I have written about this before and knowing me I will write about it again because I always recycle certain themes, ones that never go out of style, ones that are the new black every season. This is one of those themes.
A certain friend of mine has been hunting for a certain job for two years. Then she got it. And then it didn’t complete her. Perhaps the boss isn’t as nice as could/should have been, perhaps there’s too much paperwork, perhaps the cafeteria doesn’t offer enough of a choice for lunch. It doesn’t matter. What matters is that she is now thinking about changing her job again, because maybe that one will complete her.
Out of all the advice I have been given at the Magical Training Course this is perhaps the hardest to apply to one’s life: do not place your happiness in the future. So what you are too fat but dieting/miserable at work but sending out CVs/pregnant and with horrible back pains but will give birth in three months. Just enjoy the now. Enjoy what you have, and not what you believe you will have someday in the future. Don’t look at your apartment and think “it will look so much better with new kitchen cupboards”. (Erm, that’s me. Guilty as charged.) Look at it and think “It looks so beautiful even without kitchen cupboards”.
I am struggling a lot with the concept that you don’t have to achieve in order to be happy. It’s a bit like induction cooking, which is microwaves applied to an aluminum pan; there’s no actual heat coming out of anywhere, but food gets hot. The same concept of happiness tells you not to want things and then be happy when you get them; but instead to be happy with what you have and STOP wanting better things. One side of my brain tells me: “Well, Richard Branson wouldn’t get far with that approach”. The other asks: “Are you sure Richard Branson is happier than you?”
I have spent years and years of my life wanting to be a musician. Yearning to release records, to play live, to have fans, to live off music, to write and produce for others, to be able to express my creativity and get applause for it. There was a brief period when it looked like that was about to happen — when Technologic had their one minor hit. I was on MTV, Viva, on the radio, in the (very few) magazines. I had a DJ residency at a nightclub. Yet what made me happiest was actually the music that I played as a DJ — it was the time of electro, and every other dance record was exactly the kind of music I loved the best. And then we didn’t get signed, the fad has passed, the second Technologic single got 10% airplay the first received and that was about it.

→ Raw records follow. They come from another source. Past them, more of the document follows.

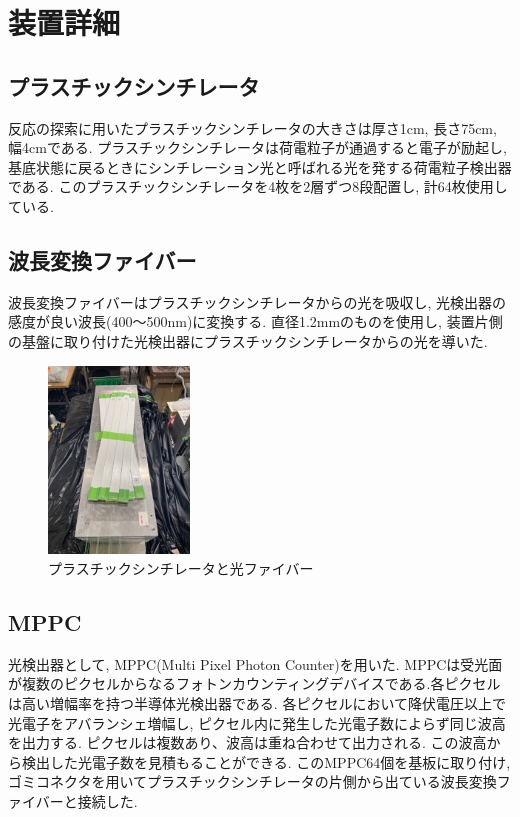 \section{装置詳細}
\subsection{プラスチックシンチレータ}
反応の探索に用いたプラスチックシンチレータの大きさは厚さ1cm, 長さ75cm, 幅4cmである.
プラスチックシンチレータは荷電粒子が通過すると電子が励起し, 基底状態に戻るときにシンチレーション光と呼ばれる光を発する荷電粒子検出器である.
このプラスチックシンチレータを4枚を2層ずつ8段配置し, 計64枚使用している.

\subsection{波長変換ファイバー}
波長変換ファイバーはプラスチックシンチレータからの光を吸収し, 光検出器の感度が良い波長(400～500nm)に変換する.
直径1.2mmのものを使用し, 装置片側の基盤に取り付けた光検出器にプラスチックシンチレータからの光を導いた.

\begin{figure}[H]
    \centering
    \includegraphics[height=5cm]{img/Scinti.jpeg}
    \caption{プラスチックシンチレータと光ファイバー}
    \label{fig:fiber}
\end{figure}

\subsection{MPPC}
光検出器として, MPPC(Multi Pixel Photon Counter)を用いた.
MPPCは受光面が複数のピクセルからなるフォトンカウンティングデバイスである.各ピクセルは高い増幅率を持つ半導体光検出器である.
各ピクセルにおいて降伏電圧以上で光電子をアバランシェ増幅し, ピクセル内に発生した光電子数によらず同じ波高を出力する.
ピクセルは複数あり、波高は重ね合わせて出力される.
この波高から検出した光電子数を見積もることができる.
このMPPC64個を基板に取り付け, ゴミコネクタを用いてプラスチックシンチレータの片側から出ている波長変換ファイバーと接続した.

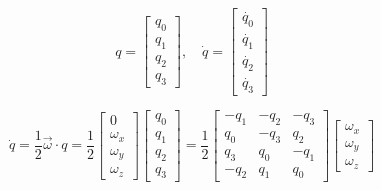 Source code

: \begin{equation*}
  q =
  \begin{bmatrix}
  q_0 \\ q_1 \\ q_2 \\ q_3
  \end{bmatrix},
  \quad
  \dot{q} =
  \begin{bmatrix}
  \dot{q_0} \\ \dot{q_1} \\ \dot{q_2} \\ \dot{q_3}
  \end{bmatrix}
\end{equation*}

\qquad

\begin{equation*}
  \dot{q} = \frac{1}{2} \vec{\omega} \cdot q =
  \frac{1}{2}
  \begin{bmatrix}
  0 \\ \omega_x \\ \omega_y \\ \omega_z
  \end{bmatrix}
  \begin{bmatrix}
  q_0 \\ q_1 \\ q_2 \\ q_3
  \end{bmatrix} =
  \frac{1}{2}
  \begin{bmatrix}
  -q_1  & -q_2  & -q_3 \\
   q_0  & -q_3  &  q_2 \\
   q_3  &  q_0  & -q_1 \\
  -q_2  &  q_1  & q_0
  \end{bmatrix}
  \begin{bmatrix}
  \omega_x \\ \omega_y \\ \omega_z
  \end{bmatrix}
\end{equation*}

That was the time when I wanted to be famous, most of all, and I got a bit of a taste. I had to talk to people I wouldn’t normally shake a stick at, and I had to sit next to them, smile and pretend to be excited and fascinated when they used words such as “corporate”, “sponsorship” and “tobacco companies”. (I hate fucking tobacco companies.) A friend of mine suddenly changed from, well, a friend into a person who introduces me to his boyfriend as “this is Ray, and we’re going to make a record together, and he’s famous, right Ray?”. I have been driven up the wall by playing for a crowd of hipsters who spent the whole evening working on perfecting their bored expressions. (You know the kind, the “go on, impress me” crowd.) And it didn’t make me happy.
Perhaps, I thought, I will become happier when the record comes out. Perhaps that will complete me.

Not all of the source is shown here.